As the holidays approach, we begin to revisit some of our old time favorites! Right? I love looking back at recipes from my childhood and revisiting them. I always enjoy making some of my old favorites part of my new favorites list by switching a few ingredients to make it vegan and gluten free. I have always been a huge cheese and creaminess person. It was seriously the worst part of my transition, in my mind at least. Finding what my other options would be was so helpful. I really recommend taking some of your favorite recipes and creating them with new swaps you find.
Daiya came out with an awesome array of boxed macaroni cheese to make cooking and the transition even easier at home. I thought that it would be fun to create macaroni and cheese casserole with one of the boxes and it came out fantastic. I always love asking my non vegan friends to taste test so I can get a good read on it as well as share with them how good eating vegan can be. One of my friends who eats dairy free most of the time, due to allergy, took a bite and said it wad good but that he really could only have a few bites because he then reminded me he was dairy intolerant. I had to laugh, because that mean he thought what I had made was full of dairy and gluten. So I did really well this time, wahooo!!
I always have to find a way to get some greens in, so you bet that I was able to do it here. I thought that kale and broccoli would go great with the four cheese flavor. I also wanted to add a little protein and flavor so I grabbed some Beyond Meat chicken strips and cubed those up and threw them into the mix. It was really simple and took no time to prepare the mac and cheese and then add the other ingredients together and pop it into the oven to add some crispiness. You can use some Gluten Free bread crumbs or some crumbled up chips, for some extra crunch. It is always important to add texture to a dish. For example, when I am eating something soft and creamy like yogurt, a crunchy granola adds a nice touch to the experience. Here, you have a warm and gooey cheesy dish that would go great with a little crunch.

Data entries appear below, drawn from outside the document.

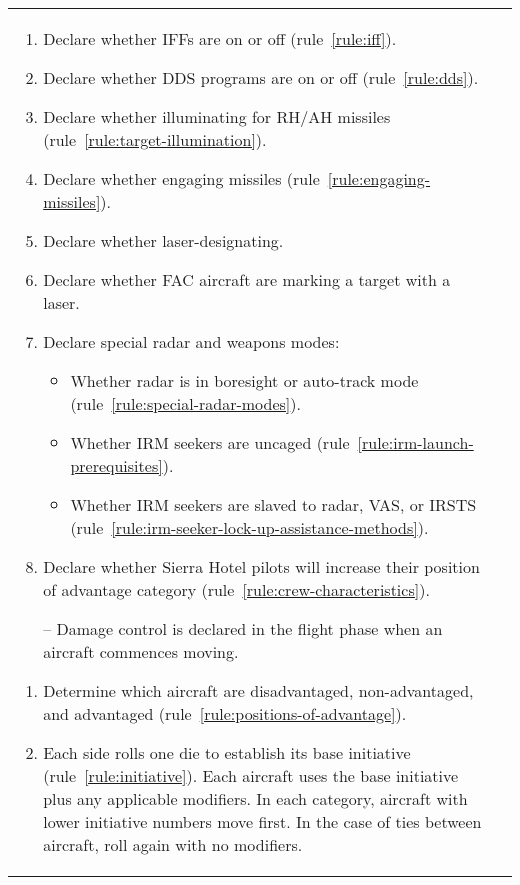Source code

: \begin{twocolumntable}
\begin{tabularx}{1.0\linewidth}{L@{\hspace{\columnsep}}L}
{\begin{enumerate}[topsep=0pt]
\begin{enumerate}[nosep]
    \item Declare whether IFFs are on or off (rule~\ref{rule:iff}).
    \item Declare whether DDS programs are on or off (rule~\ref{rule:dds}).
    \item Declare whether illuminating for RH/AH missiles (rule~\ref{rule:target-illumination}).
    \item Declare whether engaging missiles (rule~\ref{rule:engaging-missiles}).
    \item Declare whether laser-designating.
    \item Declare whether FAC aircraft are marking a target with a laser.
    \item Declare special radar and weapons modes:
    \begin{itemize}
        \item Whether radar is in boresight or auto-track mode (rule~\ref{rule:special-radar-modes}).
        \item Whether IRM seekers are uncaged (rule~\ref{rule:irm-launch-prerequisites}).
        \item Whether IRM seekers are slaved to radar, VAS, or IRSTS (rule~\ref{rule:irm-seeker-lock-up-assistance-methods}).
    \end{itemize}
    \item Declare whether Sierra Hotel pilots will increase their position of advantage category (rule~\ref{rule:crew-characteristics}).
    \item[--] Damage control is declared in the flight phase when an aircraft commences moving.
\end{enumerate}


\begin{enumerate}[nosep]
    \item Determine which aircraft are disadvantaged, non-advantaged, and advantaged (rule~\ref{rule:positions-of-advantage}).
    \item Each side rolls one die to establish its base initiative (rule~\ref{rule:initiative}). Each aircraft uses the base initiative plus any applicable modifiers. In each category, aircraft with lower initiative numbers move first. In the case of ties between aircraft, roll again with no modifiers.
\end{enumerate}

\end{enumerate}

}
\end{tabularx}
\end{twocolumntable}
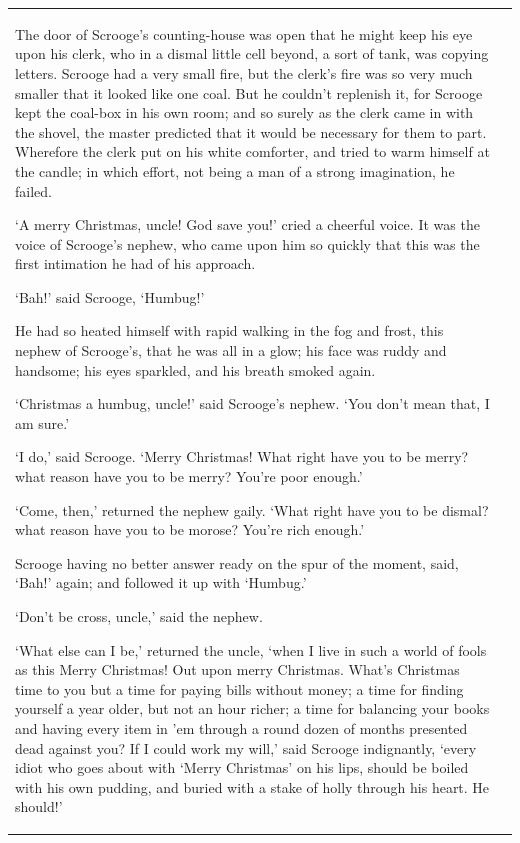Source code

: \documentclass[11pt,twoside]{article}\makeatletter
\begin{document}
\begin{longtable}{P{0.19558457711442787\textwidth}P{0.6544154228855721\textwidth}}
The door of Scrooge's counting-house was open that he might keep his eye upon his clerk, who in a dismal little cell beyond, a sort of tank, was copying letters. Scrooge had a very small fire, but the clerk's fire was so very much smaller that it looked like one coal. But he couldn't replenish it, for Scrooge kept the coal-box in his own room; and so surely as the clerk came in with the shovel, the master predicted that it would be necessary for them to part. Wherefore the clerk put on his white comforter, and tried to warm himself at the candle; in which effort, not being a man of a strong imagination, he failed. \par
‘A merry Christmas, uncle! God save you!’ cried a cheerful voice. It was the voice of Scrooge's nephew, who came upon him so quickly that this was the first intimation he had of his approach. \par
‘Bah!’ said Scrooge, ‘Humbug!’\par
He had so heated himself with rapid walking in the fog and frost, this nephew of Scrooge's, that he was all in a glow; his face was ruddy and handsome; his eyes sparkled, and his breath smoked again. \par
‘Christmas a humbug, uncle!’ said Scrooge's nephew. ‘You don't mean that, I am sure.’\par
‘I do,’ said Scrooge. ‘Merry Christmas! What right have you to be merry? what reason have you to be merry? You're poor enough.’\par
‘Come, then,’ returned the nephew gaily. ‘What right have you to be dismal? what reason have you to be morose? You're rich enough.’\par
Scrooge having no better answer ready on the spur of the moment, said, ‘Bah!’ again; and followed it up with ‘Humbug.’\par
‘Don't be cross, uncle,’ said the nephew.\par
‘What else can I be,’ returned the uncle, ‘when I live in such a world of fools as this Merry Christmas! Out upon merry Christmas. What's Christmas time to you but a time for paying bills without money; a time for finding yourself a year older, but not an hour richer; a time for balancing your books and having every item in 'em through a round dozen of months presented dead against you? If I could work my will,’ said Scrooge indignantly, ‘every idiot who goes about with ‘Merry Christmas’ on his lips, should be boiled with his own pudding, and buried with a stake of holly through his heart. He should!’\par

\end{longtable}
\end{document}
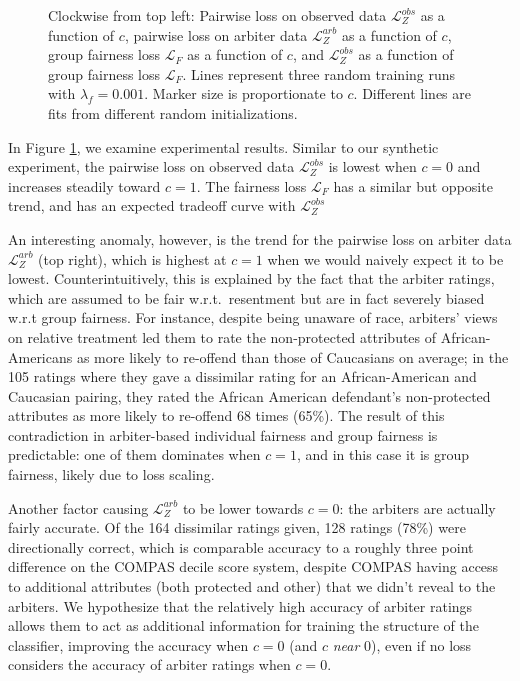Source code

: \begin{figure}
            \caption{Clockwise from top left: Pairwise loss on observed data $\mathcal{L}_Z^{obs}$  as a function of $c$, pairwise loss on arbiter data $\mathcal{L}_Z^{arb}$ as a function of $c$, group fairness loss $\mathcal{L}_F$ as a function of $c$, and $\mathcal{L}_Z^{obs}$ as a function of group fairness loss $\mathcal{L}_F$.  Lines represent three random training runs with $\lambda_f = 0.001$.  Marker size is proportionate to $c$. Different lines are fits from different random initializations.}
            \label{fig:sm_compas_tradeoffs}
        \end{figure}
        
        In Figure \ref{fig:sm_compas_tradeoffs}, we examine experimental results.  Similar to our synthetic experiment, the pairwise loss on observed data $\mathcal{L}_Z^{obs}$ is lowest when $c = 0$ and increases steadily toward $c = 1$.  The fairness loss $\mathcal{L}_F$ has a similar but opposite trend, and has an expected tradeoff curve with $\mathcal{L}_Z^{obs}$
        
        An interesting anomaly, however, is the trend for the pairwise loss on arbiter data $\mathcal{L}_Z^{arb}$ (top right), which is highest at $c = 1$ when we would naively expect it to be lowest.  Counterintuitively, this is explained by the fact that the arbiter ratings, which are assumed to be fair w.r.t.~resentment but are in fact severely biased w.r.t group fairness.  For instance, despite being unaware of race, arbiters' views on relative treatment led them to rate the non-protected attributes of African-Americans as more likely to re-offend than those of Caucasians on average; in the 105 ratings where they gave a dissimilar rating for an African-American and Caucasian pairing, they rated the African American defendant's non-protected attributes as more likely to re-offend 68 times (65\%). The result of this contradiction in arbiter-based individual fairness and group fairness is predictable: one of them dominates when $c=1$, and in this case it is group fairness, likely due to loss scaling.  
        
        Another factor causing $\mathcal{L}_Z^{arb}$ to be lower towards $c=0$: the arbiters are actually fairly accurate.  Of the 164 dissimilar ratings given, 128 ratings (78\%) were directionally correct, which is comparable accuracy to a roughly three point difference on the COMPAS decile score system, despite COMPAS having access to additional attributes (both protected and other) that we didn't reveal to the arbiters. We hypothesize that the relatively high accuracy of arbiter ratings allows them to act as additional information for training the structure of the classifier, improving the accuracy when $c=0$ (and $c$ \emph{near} 0), even if no loss considers the accuracy of arbiter ratings when $c = 0$.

One recommendation, because the chicken comes in a frozen package. When you use the chicken strips, let them thaw for about 15-20 minutes so that you can chopped them a little easier, or you can run them under warm water really quickly. Get excited to create something really yummy and flavorful that everyone will love. You can’t make a mistake here, there is so much flavor and texture, you just have to take the time to make and try this recipe out. Also, adding your other favorite veggies would be absolutely fine as well. Have fun and be assured that bringing this to any party will work wonders on everyones tastebuds.
Cheesy Kale & Broccoli Casserole
•1 box Macaroni cheese
•1/4 Large Onion finely chopped
•1 Tablespoon coconut oil
•1/2 bag Beyond Chicken strips (defrost out of the freezer for 20 minutes OR run under warm water quickly to defrost and chop into smaller cubes)
•5 Dino Kale stalks – de stemmed and chopped.
•1/2 Head large broccoli cut into small pieces.
•Salt and pepper to taste
•1 Cup Daiya mozzarella
-Pre heat oven to 400.
-Boil water and Make macaroni and cheese according to package.
-Steam kale and broccoli for 7 to 10 minutes, to soften.
-Cut onion into small pieces and sauté for 3-5 minutes with coconut oil then add chicken cubes to warm for another 5 minutes.
-Then add greens and sauté for another five minutes. (Salt & pepper to taste).
-Add 1/2 Cup mozzarella shreds. Let the cheese melt and then add the Daiya Mac and Cheese to mix thoroughly.
-Add remaining mozzarella on top and bake at 400 for 8 minutes, then broil for 5 minutes after adding bread crumbs or crumbled chips for the last 3 minutes.
-Let cool for 10 minutes and then serve immediately or let sit overnight and the warm up. The flavor gets even more yummy and cheesy!